Chaplin, Lodwick & Vivien Leigh

I cannot resist passing onto my readers Walter Benjamin’s description of the end of Chaplin’s The Circus  (SPOILER ALERT):  “The most wonderful part is the way the end of the film is structured.  He strews confetti over the happy couple, and you think, This must be the end.  Then you see him standing there when the circus procession starts off; he shuts the door behind everyone, and you think:  This must be the end.  Then you see him stuck in the rut of the circle drawn by poverty, and you think:  This must be the end.  Then you see a close-up of his completely bedraggled form, sitting on a stone in the arena.  Here you think the end is absolutely unavoidable, but then he gets up and you see him from behind, walking further and further away, with that gait peculiar to Charlie Chaplin; he is his own walking trademark, just like the company trademark you see at the end of other films.  And now, at the only point where there’s no break and you’d like to be able to follow him with your gaze forever  —  the film ends.”  (This is from a fragment written by Walter Benjamin and included in an anthology of his works from The Belknap Press of Harvard under the title The Work of Art in the Age of Its Technological Reproducibility and other writings on media, edited by Michael W. Jennings, Brigid Doerty and Thomas Y. Levin, 2008.)
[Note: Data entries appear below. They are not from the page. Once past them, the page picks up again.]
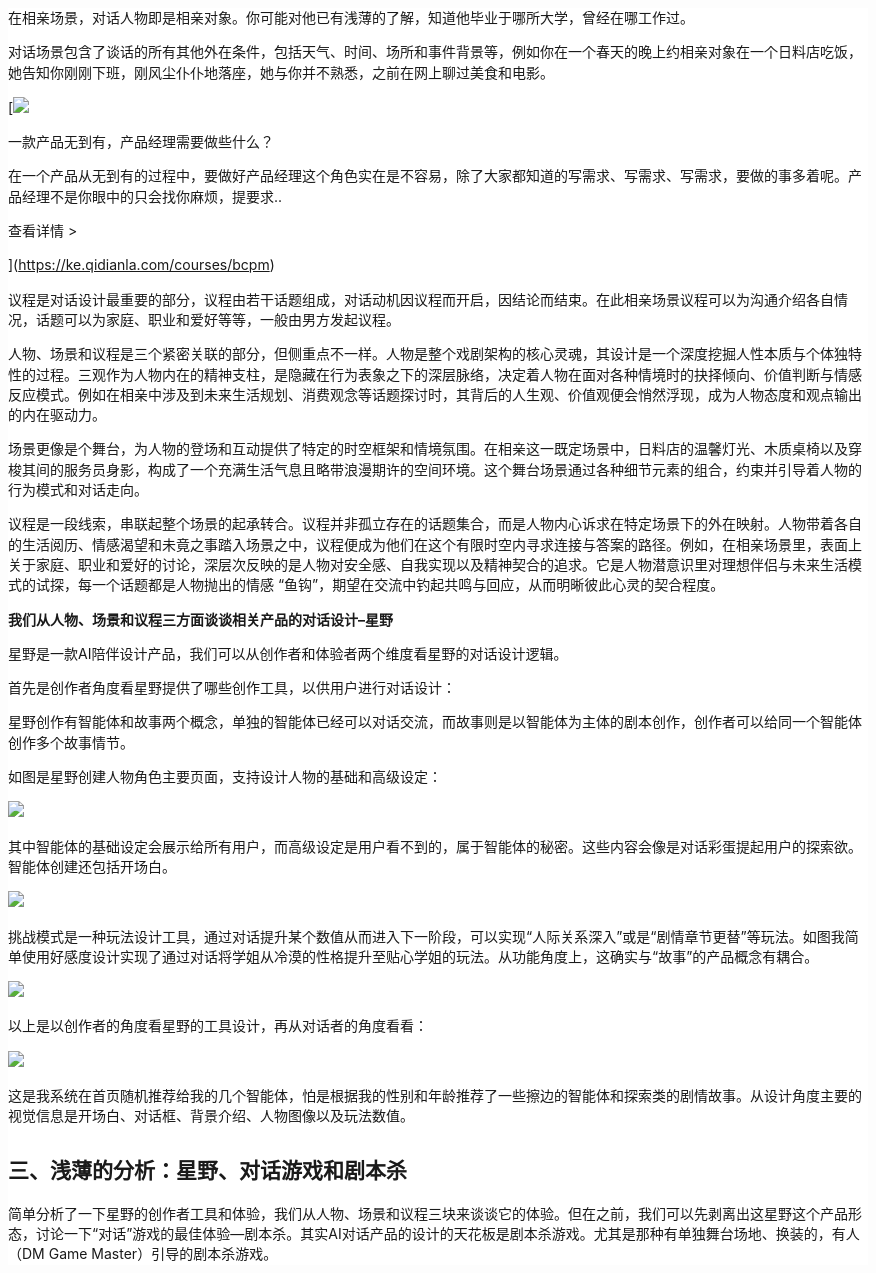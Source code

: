 在相亲场景，对话人物即是相亲对象。你可能对他已有浅薄的了解，知道他毕业于哪所大学，曾经在哪工作过。

对话场景包含了谈话的所有其他外在条件，包括天气、时间、场所和事件背景等，例如你在一个春天的晚上约相亲对象在一个日料店吃饭，她告知你刚刚下班，刚风尘仆仆地落座，她与你并不熟悉，之前在网上聊过美食和电影。

[![](https://image.woshipm.com/2023/08/02/58dc678c-30e3-11ee-88e7-00163e0b5ff3.png)

一款产品无到有，产品经理需要做些什么？

在一个产品从无到有的过程中，要做好产品经理这个角色实在是不容易，除了大家都知道的写需求、写需求、写需求，要做的事多着呢。产品经理不是你眼中的只会找你麻烦，提要求..

查看详情 >

](https://ke.qidianla.com/courses/bcpm)

议程是对话设计最重要的部分，议程由若干话题组成，对话动机因议程而开启，因结论而结束。在此相亲场景议程可以为沟通介绍各自情况，话题可以为家庭、职业和爱好等等，一般由男方发起议程。

人物、场景和议程是三个紧密关联的部分，但侧重点不一样。人物是整个戏剧架构的核心灵魂，其设计是一个深度挖掘人性本质与个体独特性的过程。三观作为人物内在的精神支柱，是隐藏在行为表象之下的深层脉络，决定着人物在面对各种情境时的抉择倾向、价值判断与情感反应模式。例如在相亲中涉及到未来生活规划、消费观念等话题探讨时，其背后的人生观、价值观便会悄然浮现，成为人物态度和观点输出的内在驱动力。

场景更像是个舞台，为人物的登场和互动提供了特定的时空框架和情境氛围。在相亲这一既定场景中，日料店的温馨灯光、木质桌椅以及穿梭其间的服务员身影，构成了一个充满生活气息且略带浪漫期许的空间环境。这个舞台场景通过各种细节元素的组合，约束并引导着人物的行为模式和对话走向。

议程是一段线索，串联起整个场景的起承转合。议程并非孤立存在的话题集合，而是人物内心诉求在特定场景下的外在映射。人物带着各自的生活阅历、情感渴望和未竟之事踏入场景之中，议程便成为他们在这个有限时空内寻求连接与答案的路径。例如，在相亲场景里，表面上关于家庭、职业和爱好的讨论，深层次反映的是人物对安全感、自我实现以及精神契合的追求。它是人物潜意识里对理想伴侣与未来生活模式的试探，每一个话题都是人物抛出的情感 “鱼钩”，期望在交流中钓起共鸣与回应，从而明晰彼此心灵的契合程度。

**我们从人物、场景和议程三方面谈谈相关产品的对话设计–星野**

星野是一款AI陪伴设计产品，我们可以从创作者和体验者两个维度看星野的对话设计逻辑。

首先是创作者角度看星野提供了哪些创作工具，以供用户进行对话设计：

星野创作有智能体和故事两个概念，单独的智能体已经可以对话交流，而故事则是以智能体为主体的剧本创作，创作者可以给同一个智能体创作多个故事情节。

如图是星野创建人物角色主要页面，支持设计人物的基础和高级设定：

![](https://image.woshipm.com/wp-files/2025/01/IObRSCJZGRQni8NpZla7.png)

其中智能体的基础设定会展示给所有用户，而高级设定是用户看不到的，属于智能体的秘密。这些内容会像是对话彩蛋提起用户的探索欲。智能体创建还包括开场白。

![](https://image.woshipm.com/wp-files/2025/01/j0ukZoXNFEKvc2GRZyCo.png)

挑战模式是一种玩法设计工具，通过对话提升某个数值从而进入下一阶段，可以实现“人际关系深入”或是“剧情章节更替”等玩法。如图我简单使用好感度设计实现了通过对话将学姐从冷漠的性格提升至贴心学姐的玩法。从功能角度上，这确实与“故事”的产品概念有耦合。

![](https://image.woshipm.com/wp-files/2025/01/fazLORrYvDMwVnCsxkzM.png)

以上是以创作者的角度看星野的工具设计，再从对话者的角度看看：

![](https://image.woshipm.com/wp-files/2025/01/DqgAcZ9bO72B4fM4eWzI.png)

这是我系统在首页随机推荐给我的几个智能体，怕是根据我的性别和年龄推荐了一些擦边的智能体和探索类的剧情故事。从设计角度主要的视觉信息是开场白、对话框、背景介绍、人物图像以及玩法数值。

## 三、浅薄的分析：星野、对话游戏和剧本杀

简单分析了一下星野的创作者工具和体验，我们从人物、场景和议程三块来谈谈它的体验。但在之前，我们可以先剥离出这星野这个产品形态，讨论一下“对话”游戏的最佳体验—剧本杀。其实AI对话产品的设计的天花板是剧本杀游戏。尤其是那种有单独舞台场地、换装的，有人（DM Game Master）引导的剧本杀游戏。

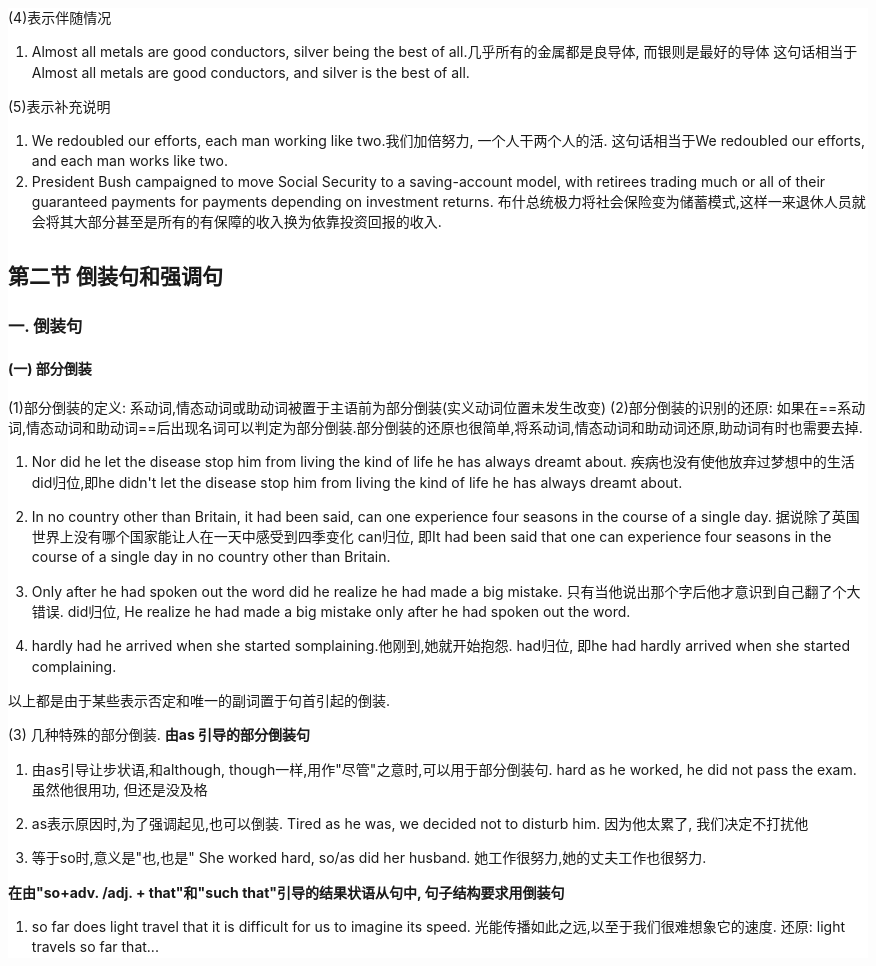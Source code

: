 (4)表示伴随情况
1. Almost all metals are good conductors, silver being the best of all.几乎所有的金属都是良导体, 而银则是最好的导体
    这句话相当于Almost all metals are good conductors, and silver is the best of all.


(5)表示补充说明
1. We redoubled our efforts, each man working like two.我们加倍努力, 一个人干两个人的活.
    这句话相当于We redoubled our efforts, and each man works like two.
2. President Bush campaigned to move Social Security to a saving-account model, with retirees trading much or all of their guaranteed payments for payments depending on investment returns.
布什总统极力将社会保险变为储蓄模式,这样一来退休人员就会将其大部分甚至是所有的有保障的收入换为依靠投资回报的收入.


## 第二节 倒装句和强调句
### 一. 倒装句
#### (一) 部分倒装
(1)部分倒装的定义: 系动词,情态动词或助动词被置于主语前为部分倒装(实义动词位置未发生改变)
(2)部分倒装的识别的还原: 如果在==系动词,情态动词和助动词==后出现名词可以判定为部分倒装.部分倒装的还原也很简单,将系动词,情态动词和助动词还原,助动词有时也需要去掉.
1. Nor did he let the disease stop him from living the kind of life he has always dreamt about.
疾病也没有使他放弃过梦想中的生活
did归位,即he didn't let the disease stop him from living the kind of life he has always dreamt about. 

2. In no country other than Britain, it had been said, can one experience four seasons in the course of a single day.
据说除了英国世界上没有哪个国家能让人在一天中感受到四季变化
can归位, 即It had been said that one can experience four seasons in the course of a single day in no country other than Britain.

3. Only after he had spoken out the word did he realize he had made a big mistake.
只有当他说出那个字后他才意识到自己翻了个大错误.
did归位, He realize he had made a big mistake only after he had spoken out the word.

4. hardly had he arrived when she started somplaining.他刚到,她就开始抱怨.
had归位, 即he had hardly arrived when she started complaining.

以上都是由于某些表示否定和唯一的副词置于句首引起的倒装.

(3) 几种特殊的部分倒装.
**由as 引导的部分倒装句**
1) 由as引导让步状语,和although, though一样,用作"尽管"之意时,可以用于部分倒装句.
hard as he worked, he did not pass the exam.
虽然他很用功, 但还是没及格

2) as表示原因时,为了强调起见,也可以倒装.
Tired as he was, we decided not to disturb him.
因为他太累了, 我们决定不打扰他

3) 等于so时,意义是"也,也是"
She worked hard, so/as did her husband.
她工作很努力,她的丈夫工作也很努力.


**在由"so+adv. /adj. + that"和"such that"引导的结果状语从句中, 句子结构要求用倒装句**
1) so far does light travel that it is difficult for us to imagine its speed.
光能传播如此之远,以至于我们很难想象它的速度.
还原: light travels so far that...
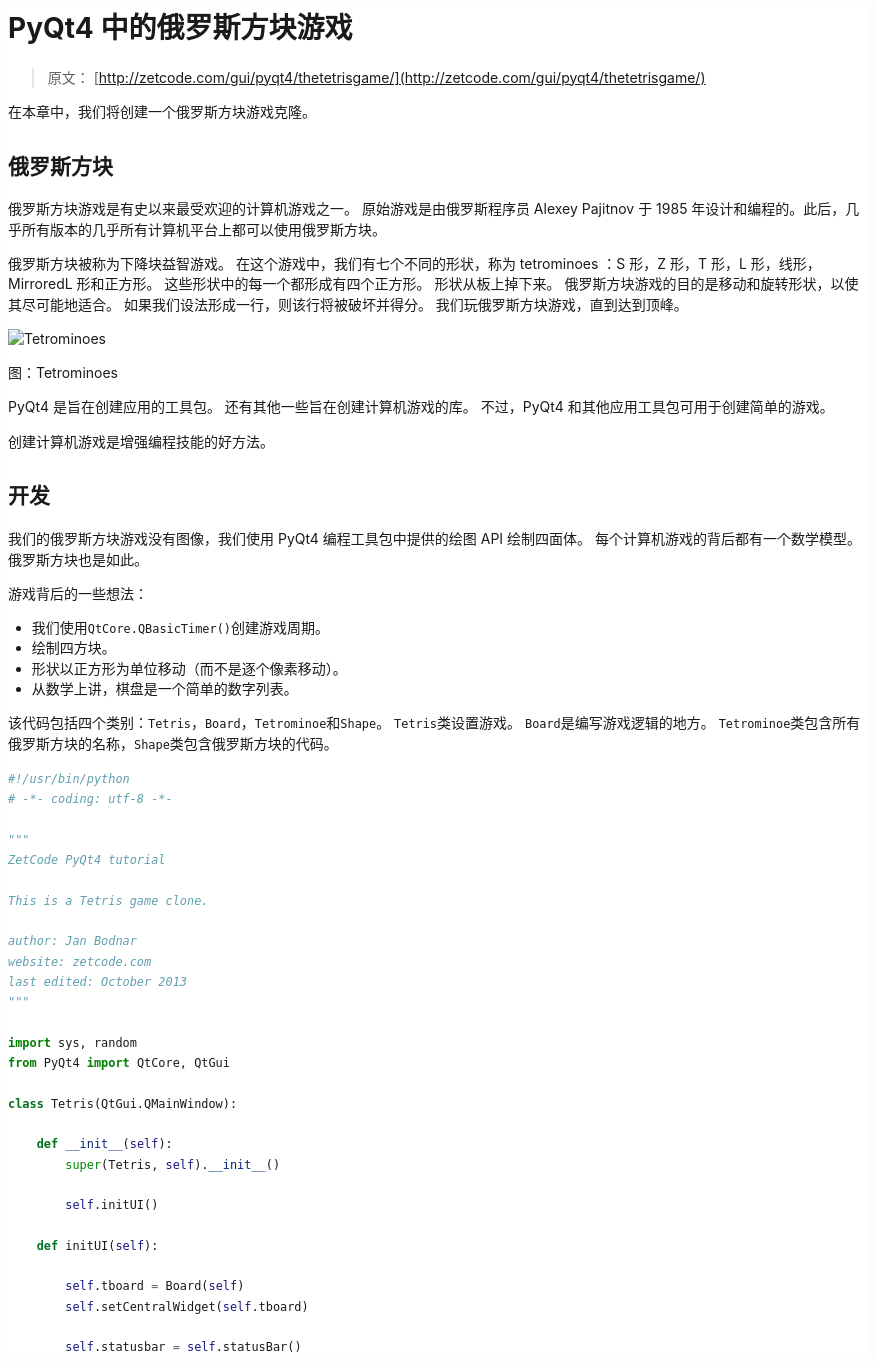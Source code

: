 # PyQt4 中的俄罗斯方块游戏

> 原文： [http://zetcode.com/gui/pyqt4/thetetrisgame/](http://zetcode.com/gui/pyqt4/thetetrisgame/)

在本章中，我们将创建一个俄罗斯方块游戏克隆。

## 俄罗斯方块

俄罗斯方块游戏是有史以来最受欢迎的计算机游戏之一。 原始游戏是由俄罗斯程序员 Alexey Pajitnov 于 1985 年设计和编程的。此后，几乎所有版本的几乎所有计算机平台上都可以使用俄罗斯方块。

俄罗斯方块被称为下降块益智游戏。 在这个游戏中，我们有七个不同的形状，称为 tetrominoes ：S 形，Z 形，T 形，L 形，线形，MirroredL 形和正方形。 这些形状中的每一个都形成有四个正方形。 形状从板上掉下来。 俄罗斯方块游戏的目的是移动和旋转形状，以使其尽可能地适合。 如果我们设法形成一行，则该行将被破坏并得分。 我们玩俄罗斯方块游戏，直到达到顶峰。

![Tetrominoes](img/91cfbafc5aa61a8bef7fd2d0c93ea1e8.jpg)

图：Tetrominoes

PyQt4 是旨在创建应用的工具包。 还有其他一些旨在创建计算机游戏的库。 不过，PyQt4 和其他应用工具包可用于创建简单的游戏。

创建计算机游戏是增强编程技能的好方法。

## 开发

我们的俄罗斯方块游戏没有图像，我们使用 PyQt4 编程工具包中提供的绘图 API 绘制四面体。 每个计算机游戏的背后都有一个数学模型。 俄罗斯方块也是如此。

游戏背后的一些想法：

*   我们使用`QtCore.QBasicTimer()`创建游戏周期。
*   绘制四方块。
*   形状以正方形为单位移动（而不是逐个像素移动）。
*   从数学上讲，棋盘是一个简单的数字列表。

该代码包括四个类别：`Tetris`，`Board`，`Tetrominoe`和`Shape`。 `Tetris`类设置游戏。 `Board`是编写游戏逻辑的地方。 `Tetrominoe`类包含所有俄罗斯方块的名称，`Shape`类包含俄罗斯方块的代码。

```py
#!/usr/bin/python
# -*- coding: utf-8 -*-

"""
ZetCode PyQt4 tutorial 

This is a Tetris game clone.

author: Jan Bodnar
website: zetcode.com 
last edited: October 2013
"""

import sys, random
from PyQt4 import QtCore, QtGui

class Tetris(QtGui.QMainWindow):

    def __init__(self):
        super(Tetris, self).__init__()

        self.initUI()

    def initUI(self):    

        self.tboard = Board(self)
        self.setCentralWidget(self.tboard)

        self.statusbar = self.statusBar()        
```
Keith Lodwick on Vivien Leigh at work

Keith Lodwick of the Theatre and Performance Galleries of the Victoria and Albert Musem in London:  “…she was very keen to deglamourize herself if the part called for it [for example, Blanche in the film of A Streetcar Named Desire]…going to great lengths to look like the role, and that was a very brave thing to do.”

Mr. Lodwick made this observation during an interview with NPR’s Scott Simon who, in his introductory remarks, had said that Vivien Leigh was one of the great stars of all time.  Both Lodwick and Simon showed a gratifying appreciation of Vivien Leigh’s vast talent and her special and historical place in popular culture,

The occasion of the interview was a fall 2013 exhibit at the Museum in London, featuring Vivien Leigh’s diaries and letters, some photographs, and her annotated film scripts and play texts.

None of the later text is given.